Since I couldn’t find a good method for memoization with Haskell I switched over to C++ at this point.

std::vector<long long> lst = {0, 1, 2, 4, 5, 7};

long long ma(int k) {
    if (lst[k] != -1)
        return lst[k];
    int k2 = k / 2;
    if (k % 2 == 0)
        lst[k] = ma(k2) + ma(k2 - 1) + k2;
    if (k % 2 == 1)
        lst[k] = 2 * ma(k2) + k2 + 1;
    return lst[k];
}

long long totalOnes(int k) {
    int log2k = floor(log2(k));         // formula -> a(2^n - 1) = n*2^(n-1)
    int pow2sub1 = pow(2,log2k) - 1;    // so      -> a(pow2sub1) = log2k*2^(log2k-1)
    int passed = k - pow2sub1;          // counts how many more we need to reach k
    
    if (k < lst.size())
        return lst[k];
    
    for (int i = 0; i < passed; i++) {
        lst.push_back(-1);
        lst[i] = ma(i);
    }
        
    int lstKsub1 = log2k * pow(2,log2k-1) + passed + lst[k - pow2sub1 - 1];
    
    return lstKsub1;
}

This version was able to pass the first hidden test however, it failed on the second.

Version 3

I had effectively maxxed out the speed for directly calculating the value of k at this point. The next speed up came when I found another equation on the oeis site for calculating specific values of k.

a(2^m-1) = m*2^(m-1)

This bit of code allows me to calculate the value of the nearest n ≤ k ∣ n = 2^m - 1 which I could use as a jumping off point to reach k.
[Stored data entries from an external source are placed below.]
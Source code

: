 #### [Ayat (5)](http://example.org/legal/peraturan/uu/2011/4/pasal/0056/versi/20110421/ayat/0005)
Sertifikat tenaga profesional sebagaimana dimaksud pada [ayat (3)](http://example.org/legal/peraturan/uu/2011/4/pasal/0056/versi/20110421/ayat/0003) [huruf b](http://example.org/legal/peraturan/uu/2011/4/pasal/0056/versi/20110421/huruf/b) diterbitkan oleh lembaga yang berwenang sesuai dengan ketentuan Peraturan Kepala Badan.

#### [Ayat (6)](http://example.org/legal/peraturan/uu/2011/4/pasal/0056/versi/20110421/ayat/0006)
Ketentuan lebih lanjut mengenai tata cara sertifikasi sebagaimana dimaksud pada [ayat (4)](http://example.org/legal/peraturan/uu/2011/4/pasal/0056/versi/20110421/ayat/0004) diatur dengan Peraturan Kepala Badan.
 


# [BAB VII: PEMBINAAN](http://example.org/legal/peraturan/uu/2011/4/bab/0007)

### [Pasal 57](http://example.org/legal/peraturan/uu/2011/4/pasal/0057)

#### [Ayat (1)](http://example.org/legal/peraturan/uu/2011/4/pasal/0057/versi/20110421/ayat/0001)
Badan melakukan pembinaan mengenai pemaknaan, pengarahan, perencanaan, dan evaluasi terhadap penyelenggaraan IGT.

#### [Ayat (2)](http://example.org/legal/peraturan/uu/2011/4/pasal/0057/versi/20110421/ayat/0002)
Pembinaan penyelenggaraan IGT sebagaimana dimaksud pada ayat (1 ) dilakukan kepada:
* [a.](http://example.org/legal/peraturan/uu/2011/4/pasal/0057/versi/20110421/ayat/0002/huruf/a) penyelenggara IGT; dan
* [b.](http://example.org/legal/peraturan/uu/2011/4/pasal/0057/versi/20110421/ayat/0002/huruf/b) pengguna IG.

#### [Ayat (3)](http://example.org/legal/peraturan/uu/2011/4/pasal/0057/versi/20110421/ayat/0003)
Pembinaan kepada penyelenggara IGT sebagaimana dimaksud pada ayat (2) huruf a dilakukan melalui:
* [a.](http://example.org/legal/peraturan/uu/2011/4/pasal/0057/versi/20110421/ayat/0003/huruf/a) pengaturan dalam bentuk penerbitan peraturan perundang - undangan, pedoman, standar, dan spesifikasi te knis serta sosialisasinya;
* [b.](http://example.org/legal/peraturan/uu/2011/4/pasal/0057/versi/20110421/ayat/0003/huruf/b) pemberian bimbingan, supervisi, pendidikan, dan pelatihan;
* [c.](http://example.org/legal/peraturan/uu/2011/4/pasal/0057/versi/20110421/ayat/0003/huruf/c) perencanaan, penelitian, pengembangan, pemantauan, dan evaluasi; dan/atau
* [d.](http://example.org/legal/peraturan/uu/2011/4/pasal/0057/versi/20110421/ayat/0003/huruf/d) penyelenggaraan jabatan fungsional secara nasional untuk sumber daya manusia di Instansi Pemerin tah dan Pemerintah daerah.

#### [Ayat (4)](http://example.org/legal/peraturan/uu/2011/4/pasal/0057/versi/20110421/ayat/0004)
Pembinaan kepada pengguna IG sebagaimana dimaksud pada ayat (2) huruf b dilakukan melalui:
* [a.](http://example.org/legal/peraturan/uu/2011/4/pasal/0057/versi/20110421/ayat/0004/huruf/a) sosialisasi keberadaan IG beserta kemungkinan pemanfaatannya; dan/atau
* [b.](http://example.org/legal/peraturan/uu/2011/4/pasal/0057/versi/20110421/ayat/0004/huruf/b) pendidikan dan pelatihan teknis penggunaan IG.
std::vector<long long> lst = {0, 1, 2, 4, 5, 7};

long long ma(int k) {
    if (lst[k] != -1)
        return lst[k];
    int k2 = k / 2;
    if (k % 2 == 0)
        lst[k] = ma(k2) + ma(k2 - 1) + k2;
    if (k % 2 == 1)
        lst[k] = 2 * ma(k2) + k2 + 1;
    return lst[k];
}

long long totalOnes(int k) {
    int log2k = floor(log2(k));         // formula -> a(2^n - 1) = n*2^(n-1)
    int pow2sub1 = pow(2,log2k) - 1;    // so      -> a(pow2sub1) = log2k*2^(log2k-1)
    int passed = k - pow2sub1;          // counts how many more we need to reach k
    
    if (k < lst.size())
        return lst[k];
    
    for (int i = 0; i < passed; i++) {
        lst.push_back(-1);
        lst[i] = ma(i);
    }
        
    int lstKsub1 = log2k * pow(2,log2k-1) + passed + lst[k - pow2sub1 - 1];
    
    return lstKsub1;
}

I still wasn’t able to complete all of the hidden tests with this code however, it did much better than any of my previous examples.

Overall I thought that this was a very interesting problem that required a lot more out of the box thinking than most coding challenges I come across. I have never really been given a task that requires a trade off between storage space and calculation time before and I feel that this problem nicely illustrates that concept.

Going forward I’m planning to take another look at the Coin Change problem from SICP to see if it can similarly benefit from memoization.